Advanced Driver Assistance Systems (ADAS) save lives. Their features include lane departure warning, blind-spot detection, and forward automatic emergency braking, and when properly utilized, they have the potential to prevent 40% of all vehicle crashes and nearly 30% of traffic deaths (source).

ADAS are becoming more and more common, so if you don’t already have these systems in your vehicles, it’s likely you will soon. 

But what happens if your ADAS system is not working as it should? 

Many fleet managers and drivers aren’t aware that something as simple as a windshield repair can prevent ADAS from functioning properly, which can lead to increased risk for drivers and other road users.

Today, we’ll discuss the key relationship between windshields and ADAS, and share how you can keep these essential safety systems working properly and help your drivers stay safe. 

ADAS and Image Processing Modules 

One of the central components of ADAS is the forward-facing digital camera—also known as the image processing module (IPM)—located on the windshield behind the rear-view mirror. 

Most ADAS features rely on data from the IPM. Many fleet managers and drivers are unaware of this fact. And if the IPM is even slightly misaligned, it can negatively impact the performance of ADAS and create dangerous driving situations, increasing the risk of accidents.

For example, a misaligned IPM can lead to a loss of functioning with the Forward Automatic Emergency Braking, which is meant to kick in when an object is detected within a certain distance from the vehicle. If the IPM is just one degree out of alignment at the windshield, this grows to nearly a foot at 100 yards—large enough for the IPM to fail to see a pedestrian. 

Read more: Prevent Vehicle Accidents With Distracted Driving Solutions

adas-fleet

If the windshield of an ADAS vehicle is damaged, it can obscure the IPM’s view, offset its correct seated position, and even damage the camera itself. Therefore, in order to work properly, the IPM requires calibration after any and all windshield damage and repairs. 

Unfortunately, this isn’t common knowledge. 

In a national survey conducted in February 2019, Ipsos reported that 72% of Canadian drivers are unaware that a vehicle’s IPM must be calibrated when a windshield is replaced.

So what’s the solution?

Both independent mechanics and some OEM dealerships are ill-equipped to deal with windshield repairs on vehicles with IPMs. In fact, the only service provider with the capability to handle these types of repairs is a specialty auto glass outlet.
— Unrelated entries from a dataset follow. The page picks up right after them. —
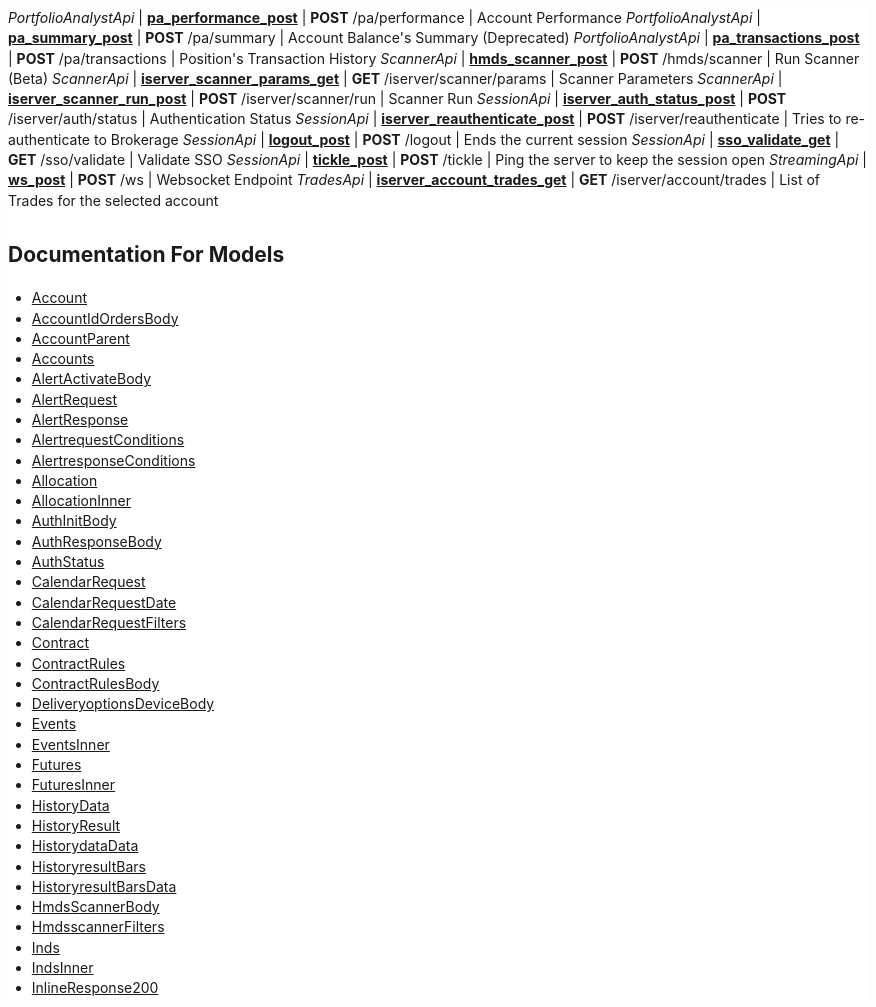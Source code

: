 *PortfolioAnalystApi* | [**pa_performance_post**](docs/PortfolioAnalystApi.md#pa_performance_post) | **POST** /pa/performance | Account Performance
*PortfolioAnalystApi* | [**pa_summary_post**](docs/PortfolioAnalystApi.md#pa_summary_post) | **POST** /pa/summary | Account Balance&#x27;s Summary (Deprecated)
*PortfolioAnalystApi* | [**pa_transactions_post**](docs/PortfolioAnalystApi.md#pa_transactions_post) | **POST** /pa/transactions | Position&#x27;s Transaction History
*ScannerApi* | [**hmds_scanner_post**](docs/ScannerApi.md#hmds_scanner_post) | **POST** /hmds/scanner | Run Scanner (Beta)
*ScannerApi* | [**iserver_scanner_params_get**](docs/ScannerApi.md#iserver_scanner_params_get) | **GET** /iserver/scanner/params | Scanner Parameters
*ScannerApi* | [**iserver_scanner_run_post**](docs/ScannerApi.md#iserver_scanner_run_post) | **POST** /iserver/scanner/run | Scanner Run
*SessionApi* | [**iserver_auth_status_post**](docs/SessionApi.md#iserver_auth_status_post) | **POST** /iserver/auth/status | Authentication Status
*SessionApi* | [**iserver_reauthenticate_post**](docs/SessionApi.md#iserver_reauthenticate_post) | **POST** /iserver/reauthenticate | Tries to re-authenticate to Brokerage
*SessionApi* | [**logout_post**](docs/SessionApi.md#logout_post) | **POST** /logout | Ends the current session
*SessionApi* | [**sso_validate_get**](docs/SessionApi.md#sso_validate_get) | **GET** /sso/validate | Validate SSO
*SessionApi* | [**tickle_post**](docs/SessionApi.md#tickle_post) | **POST** /tickle | Ping the server to keep the session open
*StreamingApi* | [**ws_post**](docs/StreamingApi.md#ws_post) | **POST** /ws | Websocket Endpoint
*TradesApi* | [**iserver_account_trades_get**](docs/TradesApi.md#iserver_account_trades_get) | **GET** /iserver/account/trades | List of Trades for the selected account

## Documentation For Models

 - [Account](docs/Account.md)
 - [AccountIdOrdersBody](docs/AccountIdOrdersBody.md)
 - [AccountParent](docs/AccountParent.md)
 - [Accounts](docs/Accounts.md)
 - [AlertActivateBody](docs/AlertActivateBody.md)
 - [AlertRequest](docs/AlertRequest.md)
 - [AlertResponse](docs/AlertResponse.md)
 - [AlertrequestConditions](docs/AlertrequestConditions.md)
 - [AlertresponseConditions](docs/AlertresponseConditions.md)
 - [Allocation](docs/Allocation.md)
 - [AllocationInner](docs/AllocationInner.md)
 - [AuthInitBody](docs/AuthInitBody.md)
 - [AuthResponseBody](docs/AuthResponseBody.md)
 - [AuthStatus](docs/AuthStatus.md)
 - [CalendarRequest](docs/CalendarRequest.md)
 - [CalendarRequestDate](docs/CalendarRequestDate.md)
 - [CalendarRequestFilters](docs/CalendarRequestFilters.md)
 - [Contract](docs/Contract.md)
 - [ContractRules](docs/ContractRules.md)
 - [ContractRulesBody](docs/ContractRulesBody.md)
 - [DeliveryoptionsDeviceBody](docs/DeliveryoptionsDeviceBody.md)
 - [Events](docs/Events.md)
 - [EventsInner](docs/EventsInner.md)
 - [Futures](docs/Futures.md)
 - [FuturesInner](docs/FuturesInner.md)
 - [HistoryData](docs/HistoryData.md)
 - [HistoryResult](docs/HistoryResult.md)
 - [HistorydataData](docs/HistorydataData.md)
 - [HistoryresultBars](docs/HistoryresultBars.md)
 - [HistoryresultBarsData](docs/HistoryresultBarsData.md)
 - [HmdsScannerBody](docs/HmdsScannerBody.md)
 - [HmdsscannerFilters](docs/HmdsscannerFilters.md)
 - [Inds](docs/Inds.md)
 - [IndsInner](docs/IndsInner.md)
 - [InlineResponse200](docs/InlineResponse200.md)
Foss National has recently partnered with Belron Canada to facilitate proper windshield repair and IPM alignment for our customers. There are several benefits when choosing Belron for your next auto-glass servicing:

  • All their locations are outfitted with the required technology to service all vehicle makes and models.
  • Technicians are continually trained in the latest technologies.
  • Their fleet support assists with any additional problems.
  • They carry a varied stock, allowing for quick turnaround times.
  • They’re located in every province and have over 350 service centres in Canada.
  • With their work guarantee, you can get your fleet serviced to the same high standard at any location. 

Over the years, Belron has invested in auto glass repair in a way that other brands simply haven’t. We feel that this makes them the go-to option for your fleet’s auto-glass repairs. 

Conclusion

Going forward, more fleets are going to have vehicles equipped with ADAS. This technology has the potential to greatly increase driver safety, but only if the system is calibrated properly.

As the number of vehicles with ADAS in your fleet grows and as it becomes increasingly important that the IPMs behind vehicle windshields are properly calibrated, you’re going to want peace of mind knowing that the people in charge of your auto glass repair are the best in the business.